Dropped catches, missed run-outs and cheap dismissals - England are currently only No. 1 at hurting themselves

Like a sprinter running with an anvil in their pocket, England made life unnecessarily hard for themselves in the second ODI against South Africa.

As if winning was not hard enough against a team that are now rated No. 1 in all three formats of the game - the first time any side as achieved such dominance - England made it considerably harder with a display so full of self-inflicted injuries that all scissors and sharp objects should be removed from the dressing room immediately.

If England learn one thing from the summer of 2012, it will surely be that they cannot be so generous towards Hashim Amla. For all his elegance, class and range of strokes, Amla has been helped by some remarkably profligate cricket from England throughout this tour. He was, after all, dropped during the Oval Test before he had reached 50 on his way to a match-winning triple-century, and at Lord's before he had made 10 on his way to a match-winning century. He is too good to be allowed to bat twice every innings.

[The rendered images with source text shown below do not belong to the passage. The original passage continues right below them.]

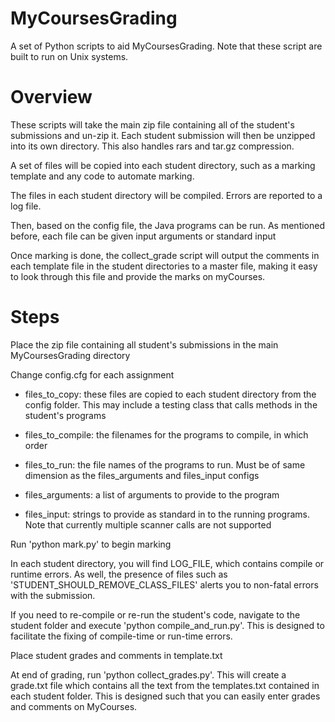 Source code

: MyCoursesGrading
================
A set of Python scripts to aid MyCoursesGrading. Note that these script are built to run on Unix systems.

Overview
================
These scripts will take the main zip file containing all of the student's submissions and un-zip it.
Each student submission will then be unzipped into its own directory. This also handles rars and tar.gz compression.

A set of files will be copied into each student directory, such as a marking template and any code to automate marking.

The files in each student directory will be compiled. Errors are reported to a log file.

Then, based on the config file, the Java programs can be run. As mentioned before, each file can be given input arguments or standard input

Once marking is done, the collect_grade script will output the comments in each template file in the student directories to a master file, making it easy to look through this file and provide the marks on myCourses.

Steps
================
Place the zip file containing all student's submissions in the main MyCoursesGrading directory

Change config.cfg for each assignment
  - files_to_copy: these files are copied to each student directory from the config folder. This may include a testing class that calls methods in the student's programs
  - files_to_compile: the filenames for the programs to compile, in which order
  
  - files_to_run: the file names of the programs to run. Must be of same dimension as the files_arguments and files_input configs
  - files_arguments: a list of arguments to provide to the program
  - files_input: strings to provide as standard in to the running programs. Note that currently multiple scanner calls are not supported
  
Run 'python mark.py' to begin marking

In each student directory, you will find LOG_FILE, which contains compile or runtime errors. As well, the presence of files such as 'STUDENT_SHOULD_REMOVE_CLASS_FILES' alerts you to non-fatal errors with the submission.

If you need to re-compile or re-run the student's code, navigate to the student folder and execute 'python compile_and_run.py'. This is designed to facilitate the fixing of compile-time or run-time errors.

Place student grades and comments in template.txt

At end of grading, run 'python collect_grades.py'. This will create a grade.txt file which contains all the text from the templates.txt contained in each student folder. This is designed such that you can easily enter grades and comments on MyCourses.



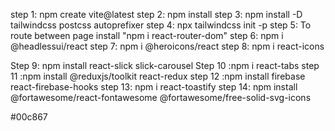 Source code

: step 1: npm create vite@latest
step 2: npm install
step 3: npm install -D tailwindcss postcss autoprefixer
step 4: npx tailwindcss init -p
step 5: To route between page install "npm i react-router-dom"
step 6: npm i @headlessui/react
step 7: npm i @heroicons/react
step 8: npm i react-icons

Step 9: npm install react-slick slick-carousel
Step 10 :npm i react-tabs
step 11 :npm install @reduxjs/toolkit react-redux
step 12 :npm install firebase react-firebase-hooks
step 13: npm i react-toastify
step 14: npm install @fortawesome/react-fontawesome @fortawesome/free-solid-svg-icons


#00c867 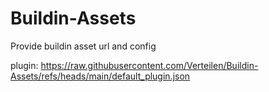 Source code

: # Buildin-Assets
Provide buildin asset url and config

plugin: https://raw.githubusercontent.com/Verteilen/Buildin-Assets/refs/heads/main/default_plugin.json
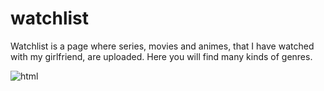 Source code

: # watchlist
Watchlist is a page where series, movies and animes, that I have watched with my girlfriend, are uploaded. 
Here you will find many kinds of genres.

<img src="https://github.com/Souto751/portfolio-react/blob/main/src/images/watchlist.jpg?raw=true" alt="html" align="center" />

## 
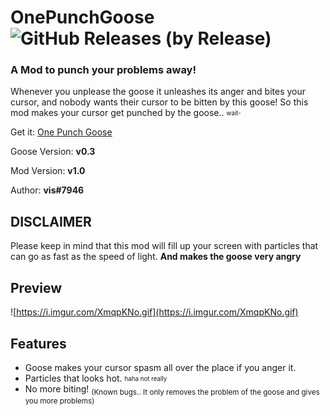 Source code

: 
# OnePunchGoose ![GitHub Releases (by Release)](https://img.shields.io/github/downloads/VisualError/OnePunchGoose/total?logo=github)
### A Mod to punch your problems away! 


Whenever you unplease the goose it unleashes its anger and bites your cursor,
and nobody wants their cursor to be bitten by this goose! So this mod makes your cursor get punched by the goose.. <sub><sup>wait-</sup></sub>

Get it: [One Punch Goose](https://github.com/VisualError/OnePunchGoose/releases/download/1.0/OnePunchGoose.dll)

Goose Version: **v0.3**

Mod Version: **v1.0**

Author: **vis#7946**
## DISCLAIMER
Please keep in mind that this mod will fill up your screen with particles that can go as fast as the speed of light. <b>And makes the goose very angry
</b>

## Preview
![https://i.imgur.com/XmqpKNo.gif](https://i.imgur.com/XmqpKNo.gif)

## Features

 - Goose makes your cursor spasm all over the place if you anger it.
 - Particles that looks hot. <sub><sup>haha not really</sup></sub>
 - No more biting!
 <sub>(Known bugs.. It only removes the problem of the goose and gives you more problems)</sub>

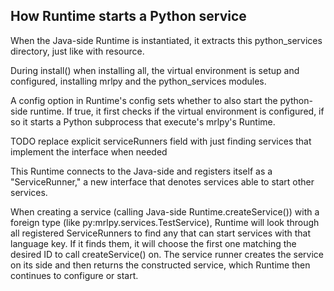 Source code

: ## How Runtime starts a Python service
When the Java-side Runtime is instantiated, it extracts this python_services
directory, just like with resource.

During install() when installing all, the virtual environment
is setup and configured, installing mrlpy and the python_services modules.

A config option in Runtime's config sets whether to also start the python-side
runtime. If true, it first checks if the virtual environment is configured,
if so it starts a Python subprocess that execute's mrlpy's Runtime.


TODO replace explicit serviceRunners field with just finding services that implement
the interface when needed

This Runtime connects to the Java-side and registers itself as a "ServiceRunner,"
a new interface that denotes services able to start other services.

When creating a service (calling Java-side Runtime.createService()) with
a foreign type (like py:mrlpy.services.TestService), Runtime will look
through all registered ServiceRunners to find any that can
start services with that language key. If it finds them, it will choose the
first one matching the desired ID to call createService() on. The service runner creates the service
on its side and then returns the constructed service, which Runtime then continues
to configure or start.
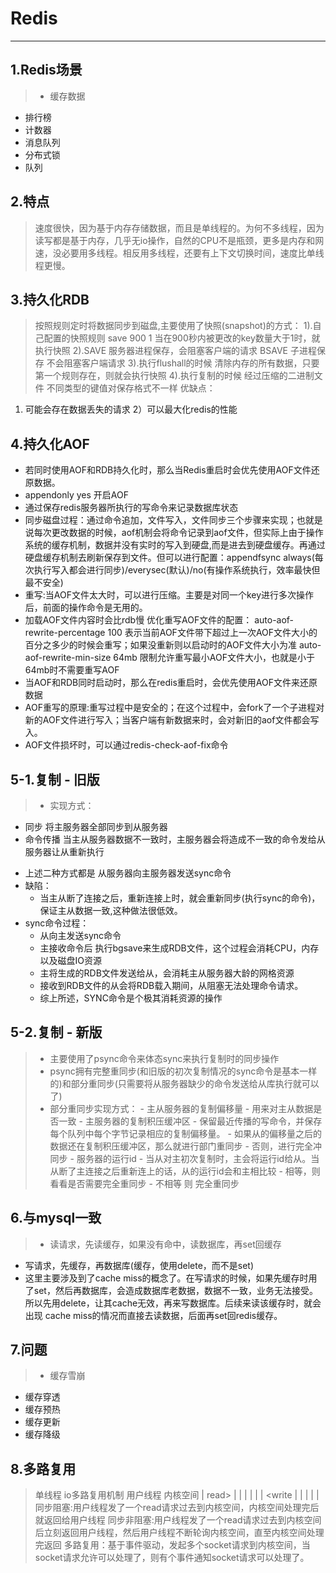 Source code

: # Redis
---

## 1.Redis场景
> + 缓存数据
+ 排行榜
+ 计数器
+ 消息队列
+ 分布式锁
+ 队列

## 2.特点
> 速度很快，因为基于内存存储数据，而且是单线程的。为何不多线程，因为读写都是基于内存，几乎无io操作，自然的CPU不是瓶颈，更多是内存和网速，没必要用多线程。相反用多线程，还要有上下文切换时间，速度比单线程更慢。

## 3.持久化RDB
> 按照规则定时将数据同步到磁盘,主要使用了快照(snapshot)的方式：
1).自己配置的快照规则
save 900 1 当在900秒内被更改的key数量大于1时，就执行快照
2).SAVE 服务器进程保存，会阻塞客户端的请求
BSAVE 子进程保存 不会阻塞客户端请求
3).执行flushall的时候
清除内存的所有数据，只要第一个规则存在，则就会执行快照
4).执行复制的时候
经过压缩的二进制文件
不同类型的键值对保存格式不一样
优缺点：
1) 可能会存在数据丢失的请求
2）可以最大化redis的性能

## 4.持久化AOF
> 
+ 若同时使用AOF和RDB持久化时，那么当Redis重启时会优先使用AOF文件还原数据。
+ appendonly yes 开启AOF
+ 通过保存redis服务器所执行的写命令来记录数据库状态
+ 同步磁盘过程：通过命令追加，文件写入，文件同步三个步骤来实现；也就是说每次更改数据的时候，aof机制会将命令记录到aof文件，但实际上由于操作系统的缓存机制，数据并没有实时的写入到硬盘,而是进去到硬盘缓存。再通过硬盘缓存机制去刷新保存到文件。但可以进行配置：appendfsync always(每次执行写入都会进行同步)/everysec(默认)/no(有操作系统执行，效率最快但最不安全)
+ 重写:当AOF文件太大时，可以进行压缩。主要是对同一个key进行多次操作后，前面的操作命令是无用的。
+ 加载AOF文件内容时会比rdb慢
优化重写AOF文件的配置：
auto-aof-rewrite-percentage 100 表示当前AOF文件带下超过上一次AOF文件大小的百分之多少的时候会重写；如果没重新则以启动时的AOF文件大小为准
auto-aof-rewrite-min-size 64mb 限制允许重写最小AOF文件大小，也就是小于64mb时不需要重写AOF
+ 当AOF和RDB同时启动时，那么在redis重启时，会优先使用AOF文件来还原数据
+ AOF重写的原理:重写过程中是安全的；在这个过程中，会fork了一个子进程对新的AOF文件进行写入；当客户端有新数据来时，会对新旧的aof文件都会写入。
+ AOF文件损坏时，可以通过redis-check-aof-fix命令

## 5-1.复制 - 旧版
> + 实现方式：
 - 同步 将主服务器全部同步到从服务器
 - 命令传播 当主从服务器数据不一致时，主服务器会将造成不一致的命令发给从服务器让从重新执行
+ 上述二种方式都是 从服务器向主服务器发送sync命令
+ 缺陷：
    - 当主从断了连接之后，重新连接上时，就会重新同步(执行sync的命令)，保证主从数据一致,这种做法很低效。
+ sync命令过程：
    - 从向主发送sync命令
    - 主接收命令后 执行bgsave来生成RDB文件，这个过程会消耗CPU，内存以及磁盘IO资源
    - 主将生成的RDB文件发送给从，会消耗主从服务器大龄的网格资源
    - 接收到RDB文件的从会将RDB载入期间，从阻塞无法处理命令请求。
    - 综上所述，SYNC命令是个极其消耗资源的操作
    
## 5-2.复制 - 新版
> + 主要使用了psync命令来体态sync来执行复制时的同步操作
> + psync拥有完整重同步(和旧版的初次复制情况的sync命令是基本一样的)和部分重同步(只需要将从服务器缺少的命令发送给从库执行就可以了)
> + 部分重同步实现方式：
    - 主从服务器的复制偏移量 - 用来对主从数据是否一致
    - 主服务器的复制积压缓冲区 - 保留最近传播的写命令，并保存每个队列中每个字节记录相应的复制偏移量。
        - 如果从的偏移量之后的数据还在复制积压缓冲区，那么就进行部门重同步
        - 否则，进行完全冲同步
    - 服务器的运行id - 当从对主初次复制时，主会将运行id给从。当从断了主连接之后重新连上的话，从的运行id会和主相比较
        - 相等，则看看是否需要完全重同步
        - 不相等 则 完全重同步

## 6.与mysql一致
> + 读请求，先读缓存，如果没有命中，读数据库，再set回缓存
+ 写请求，先缓存，再数据库(缓存，使用delete，而不是set)
+ 这里主要涉及到了cache miss的概念了。在写请求的时候，如果先缓存时用了set，然后再数据库，会造成数据库老数据，数据不一致，业务无法接受。所以先用delete，让其cache无效，再来写数据库。后续来读该缓存时，就会出现 cache miss的情况而直接去读数据，后面再set回redis缓存。

## 7.问题
> + 缓存雪崩
+ 缓存穿透
+ 缓存预热
+ 缓存更新
+ 缓存降级

## 8.多路复用
> 单线程 io多路复用机制
    用户线程       内核空间
       |      read>    |
       |               |
       |               |
       |      <write   |
       |               |
       |               |
同步阻塞:用户线程发了一个read请求过去到内核空间，内核空间处理完后就返回给用户线程
同步非阻塞:用户线程发了一个read请求过去到内核空间后立刻返回用户线程，然后用户线程不断轮询内核空间，直至内核空间处理完返回
多路复用：基于事件驱动，发起多个socket请求到内核空间，当socket请求允许可以处理了，则有个事件通知socket请求可以处理了。

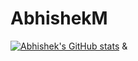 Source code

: # AbhishekM

[![Abhishek's GitHub stats](https://github-readme-stats.vercel.app/api?username=AbhishekM2001&theme=tokyonight)](https://github.com/anuraghazra/github-readme-stats)
&
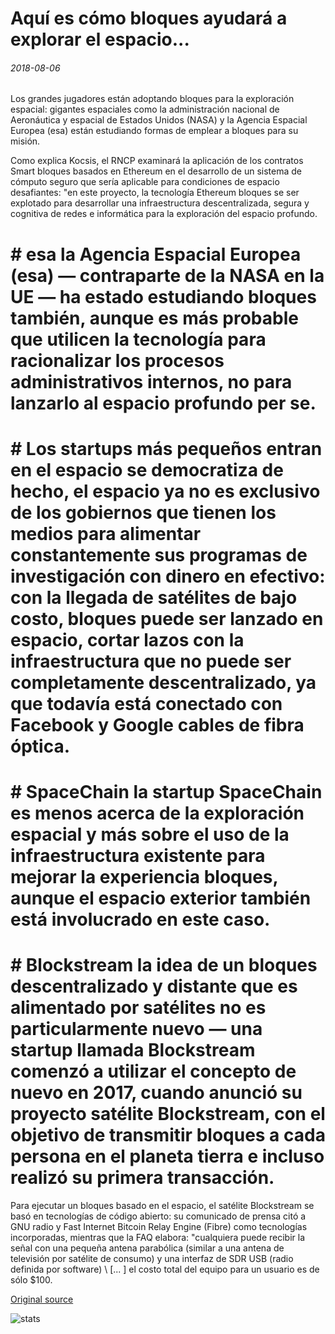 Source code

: # Aquí es cómo bloques ayudará a explorar el espacio...

###### 2018-08-06

Los grandes jugadores están adoptando bloques para la exploración espacial: gigantes espaciales como la administración nacional de Aeronáutica y espacial de Estados Unidos (NASA) y la Agencia Espacial Europea (esa) están estudiando formas de emplear a bloques para su misión.

Como explica Kocsis, el RNCP examinará la aplicación de los contratos Smart bloques basados en Ethereum en el desarrollo de un sistema de cómputo seguro que sería aplicable para condiciones de espacio desafiantes: "en este proyecto, la tecnología Ethereum bloques se ser explotado para desarrollar una infraestructura descentralizada, segura y cognitiva de redes e informática para la exploración del espacio profundo.

# # esa la Agencia Espacial Europea (esa) — contraparte de la NASA en la UE — ha estado estudiando bloques también, aunque es más probable que utilicen la tecnología para racionalizar los procesos administrativos internos, no para lanzarlo al espacio profundo per se.

# # Los startups más pequeños entran en el espacio se democratiza de hecho, el espacio ya no es exclusivo de los gobiernos que tienen los medios para alimentar constantemente sus programas de investigación con dinero en efectivo: con la llegada de satélites de bajo costo, bloques puede ser lanzado en espacio, cortar lazos con la infraestructura que no puede ser completamente descentralizado, ya que todavía está conectado con Facebook y Google cables de fibra óptica.

# # SpaceChain la startup SpaceChain es menos acerca de la exploración espacial y más sobre el uso de la infraestructura existente para mejorar la experiencia bloques, aunque el espacio exterior también está involucrado en este caso.

# # Blockstream la idea de un bloques descentralizado y distante que es alimentado por satélites no es particularmente nuevo — una startup llamada Blockstream comenzó a utilizar el concepto de nuevo en 2017, cuando anunció su proyecto satélite Blockstream, con el objetivo de transmitir bloques a cada persona en el planeta tierra e incluso realizó su primera transacción.

Para ejecutar un bloques basado en el espacio, el satélite Blockstream se basó en tecnologías de código abierto: su comunicado de prensa citó a GNU radio y Fast Internet Bitcoin Relay Engine (Fibre) como tecnologías incorporadas, mientras que la FAQ elabora: "cualquiera puede recibir la señal con una pequeña antena parabólica (similar a una antena de televisión por satélite de consumo) y una interfaz de SDR USB (radio definida por software) \ [... \] el costo total del equipo para un usuario es de sólo $100.

[Original source](https://cointelegraph.com/news/here-is-how-blockchain-will-help-to-explore-space)

![stats](https://c.statcounter.com/11760860/0/a89fa40b/1/ "stats")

Here Amla might have been run out for 1 had Samit Patel picked up and thrown cleanly. He might have been given out lbw for 37 had England utilised the DRS. He might have been caught on 42 - a simple chance - and on 92 - a far more difficult one - had Craig Kieswetter performed better with the gloves. Give Amla four or five lives and he will thrash any side.

With Matt Prior and Jonny Bairstow pressing hard for his position, Kieswetter could ill-afford such a poor performance. It extended beyond his catching, too, as England also squandered an opportunity to utilise the DRS. Reviews showed that Amla would have given out had England called for a review from a delivery from Samit Patel that pitched in-line and would have hit the stumps. When they did utilise their one review, against JP Duminy, the ball had pitched well outside leg stump. It has to be Kieswetter's judgement, as much as the bowler's or the captain's, at fault in such situations. He is the one man in the perfect position to make an informed decision and, in this game at least, he failed to do so.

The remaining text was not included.